* Problem statement
The task for the listing below is to write out exactly the lines starting at the one containing "beautiful Twig templates!**" and ending at the one containing "AUTHORS OR COPYRIGHT", both included. Pictures are to be omitted.

* Source data

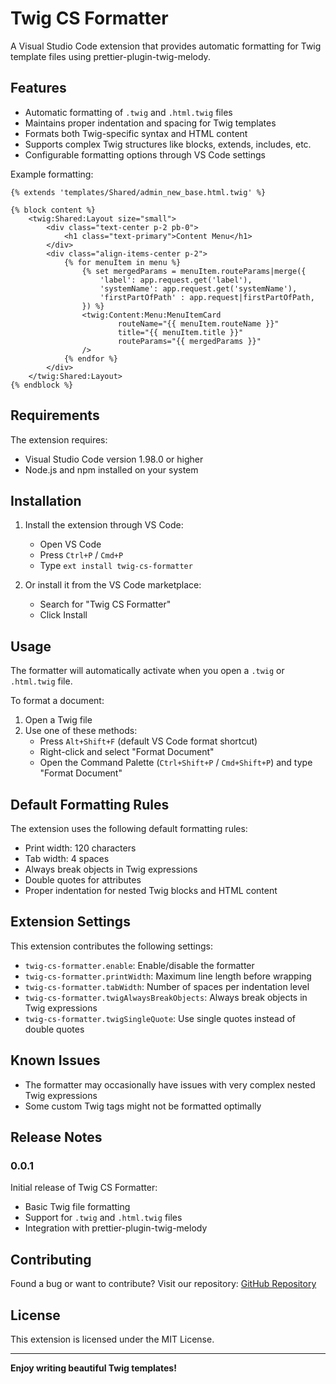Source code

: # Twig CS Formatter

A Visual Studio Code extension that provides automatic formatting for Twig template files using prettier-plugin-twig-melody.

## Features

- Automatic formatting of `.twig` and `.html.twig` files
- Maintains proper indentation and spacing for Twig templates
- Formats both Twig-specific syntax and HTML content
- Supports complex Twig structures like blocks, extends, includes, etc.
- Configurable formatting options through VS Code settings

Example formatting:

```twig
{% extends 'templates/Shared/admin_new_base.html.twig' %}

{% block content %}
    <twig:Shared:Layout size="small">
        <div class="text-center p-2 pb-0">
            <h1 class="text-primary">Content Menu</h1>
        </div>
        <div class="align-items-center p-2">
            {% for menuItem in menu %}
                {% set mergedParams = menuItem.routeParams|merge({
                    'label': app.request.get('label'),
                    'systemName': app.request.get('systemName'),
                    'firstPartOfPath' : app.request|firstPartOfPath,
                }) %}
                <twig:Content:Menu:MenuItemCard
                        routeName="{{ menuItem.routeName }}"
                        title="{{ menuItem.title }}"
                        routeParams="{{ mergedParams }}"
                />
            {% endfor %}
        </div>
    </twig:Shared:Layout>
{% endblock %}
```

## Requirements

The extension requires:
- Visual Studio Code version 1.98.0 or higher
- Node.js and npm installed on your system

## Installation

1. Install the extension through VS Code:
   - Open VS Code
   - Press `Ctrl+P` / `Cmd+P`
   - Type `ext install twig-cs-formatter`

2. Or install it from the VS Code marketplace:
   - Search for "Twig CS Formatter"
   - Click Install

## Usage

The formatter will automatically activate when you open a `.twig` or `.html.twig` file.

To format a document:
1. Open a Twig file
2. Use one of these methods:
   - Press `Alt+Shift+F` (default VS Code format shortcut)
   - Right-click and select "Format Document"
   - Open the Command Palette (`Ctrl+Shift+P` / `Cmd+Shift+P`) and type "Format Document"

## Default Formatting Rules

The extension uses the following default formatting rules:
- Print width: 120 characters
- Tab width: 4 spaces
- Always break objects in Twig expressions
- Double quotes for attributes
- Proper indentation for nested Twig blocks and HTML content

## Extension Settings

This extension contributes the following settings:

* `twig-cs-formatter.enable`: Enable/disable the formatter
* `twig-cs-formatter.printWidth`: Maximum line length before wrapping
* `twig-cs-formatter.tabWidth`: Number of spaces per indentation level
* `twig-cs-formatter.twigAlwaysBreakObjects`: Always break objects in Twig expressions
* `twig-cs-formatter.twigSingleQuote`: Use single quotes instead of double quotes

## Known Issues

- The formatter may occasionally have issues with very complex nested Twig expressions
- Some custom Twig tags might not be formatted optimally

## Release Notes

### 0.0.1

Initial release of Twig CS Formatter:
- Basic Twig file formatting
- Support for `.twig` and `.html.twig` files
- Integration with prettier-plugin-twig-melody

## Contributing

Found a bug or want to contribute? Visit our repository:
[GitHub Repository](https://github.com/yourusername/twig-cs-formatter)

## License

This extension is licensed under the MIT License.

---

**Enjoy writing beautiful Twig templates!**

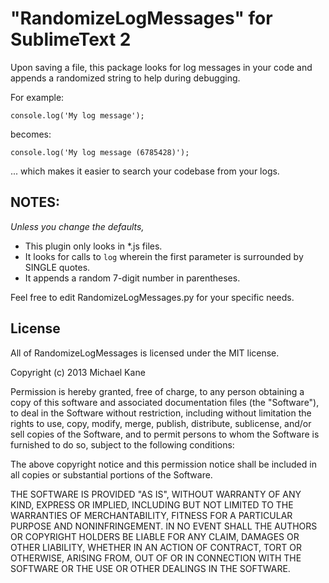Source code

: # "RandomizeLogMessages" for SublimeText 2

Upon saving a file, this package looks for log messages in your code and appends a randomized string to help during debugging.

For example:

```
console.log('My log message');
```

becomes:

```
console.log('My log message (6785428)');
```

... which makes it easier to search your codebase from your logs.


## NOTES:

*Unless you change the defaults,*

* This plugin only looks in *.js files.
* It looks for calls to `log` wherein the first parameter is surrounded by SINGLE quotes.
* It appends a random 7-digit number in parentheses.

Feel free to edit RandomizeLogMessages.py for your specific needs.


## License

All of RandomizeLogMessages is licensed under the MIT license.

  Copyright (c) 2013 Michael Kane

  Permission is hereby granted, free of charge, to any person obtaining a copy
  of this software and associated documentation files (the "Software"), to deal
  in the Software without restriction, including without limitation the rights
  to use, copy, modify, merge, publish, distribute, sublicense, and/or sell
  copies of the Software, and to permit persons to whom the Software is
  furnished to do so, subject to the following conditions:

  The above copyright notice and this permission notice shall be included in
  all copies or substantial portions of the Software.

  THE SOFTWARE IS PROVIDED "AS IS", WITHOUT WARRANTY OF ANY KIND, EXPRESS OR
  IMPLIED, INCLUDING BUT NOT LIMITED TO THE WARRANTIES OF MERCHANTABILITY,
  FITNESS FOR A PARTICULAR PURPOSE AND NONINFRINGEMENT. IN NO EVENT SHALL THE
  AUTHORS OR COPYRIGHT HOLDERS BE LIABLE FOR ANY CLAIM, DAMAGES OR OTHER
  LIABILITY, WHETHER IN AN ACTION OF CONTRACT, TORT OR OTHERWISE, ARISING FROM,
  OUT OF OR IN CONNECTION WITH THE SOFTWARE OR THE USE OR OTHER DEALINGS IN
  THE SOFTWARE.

* Task output
**Enjoy writing beautiful Twig templates!**

Source code

: # "RandomizeLogMessages" for SublimeText 2

Upon saving a file, this package looks for log messages in your code and appends a randomized string to help during debugging.

For example:

```
console.log('My log message');
```

becomes:

```
console.log('My log message (6785428)');
```

... which makes it easier to search your codebase from your logs.


## NOTES:

*Unless you change the defaults,*

* This plugin only looks in *.js files.
* It looks for calls to `log` wherein the first parameter is surrounded by SINGLE quotes.
* It appends a random 7-digit number in parentheses.

Feel free to edit RandomizeLogMessages.py for your specific needs.


## License

All of RandomizeLogMessages is licensed under the MIT license.

  Copyright (c) 2013 Michael Kane

  Permission is hereby granted, free of charge, to any person obtaining a copy
  of this software and associated documentation files (the "Software"), to deal
  in the Software without restriction, including without limitation the rights
  to use, copy, modify, merge, publish, distribute, sublicense, and/or sell
  copies of the Software, and to permit persons to whom the Software is
  furnished to do so, subject to the following conditions:

  The above copyright notice and this permission notice shall be included in
  all copies or substantial portions of the Software.

  THE SOFTWARE IS PROVIDED "AS IS", WITHOUT WARRANTY OF ANY KIND, EXPRESS OR
  IMPLIED, INCLUDING BUT NOT LIMITED TO THE WARRANTIES OF MERCHANTABILITY,
  FITNESS FOR A PARTICULAR PURPOSE AND NONINFRINGEMENT. IN NO EVENT SHALL THE
  AUTHORS OR COPYRIGHT HOLDERS BE LIABLE FOR ANY CLAIM, DAMAGES OR OTHER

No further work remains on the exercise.